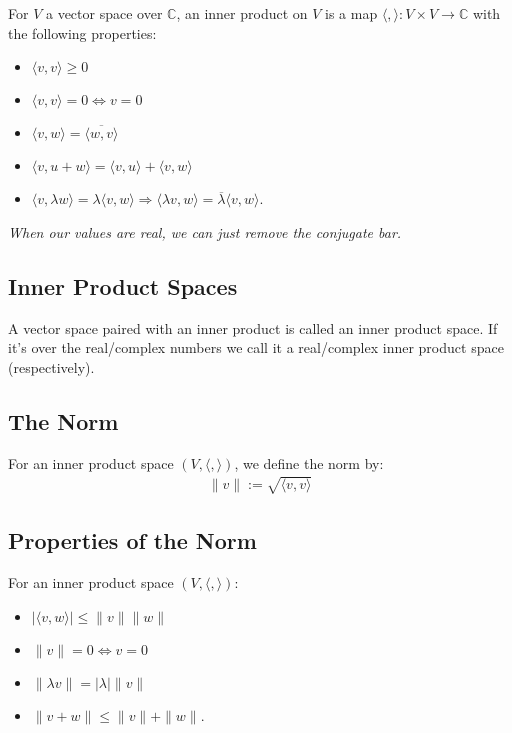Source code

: \documentclass[a4paper, 12pt, twoside]{article}
\begin{document}
For $V$ a vector space over $\mathbb{C}$, an inner product on
$V$ is a map $\langle,\rangle : V \times V \to \mathbb{C}$ with
the following properties:
\begin{itemize}
  \item $\langle v, v \rangle \geq 0$
  \item $\langle v, v \rangle = 0 \Leftrightarrow v = 0$
  \item $\langle v, w \rangle = \overline{\langle w, v \rangle}$
  \item $\langle v, u + w \rangle 
    = \langle v, u \rangle + \langle v, w \rangle$
  \item $\langle v, \lambda w \rangle = \lambda \langle v, w \rangle
    \Rightarrow \langle \lambda v, w \rangle = \overline{\lambda}\langle v, w \rangle$.
\end{itemize}

\textit{When our values are real, we can just remove the conjugate
bar.}

\subsection{Inner Product Spaces}

A vector space paired with an inner product is called an inner
product space. If it's over the real/complex numbers we call
it a real/complex inner product space (respectively).

\subsection{The Norm}

For an inner product space $(V, \langle , \rangle)$, we define the
norm by:
\begin{align*}
  \|v\| := \sqrt{\langle v,v \rangle}
\end{align*}

\subsection{Properties of the Norm}

For an inner product space $(V, \langle , \rangle)$:

\begin{itemize}
  \item $|\langle v, w \rangle| \leq \|v\|\|w\|$
  \item $\|v\| = 0 \Leftrightarrow v = 0$
  \item $\|\lambda v\| = |\lambda|\|v\|$
  \item $\|v + w\| \leq \|v\| + \|w\|$.
\end{itemize}
\end{document}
##############################
PROBLEM REQUIREMENTS:
Which lines above contain the word "vector"? Copy all of them.

YOUR RESPONSE:
For $V$ a vector space over $\mathbb{C}$, an inner product on
A vector space paired with an inner product is called an inner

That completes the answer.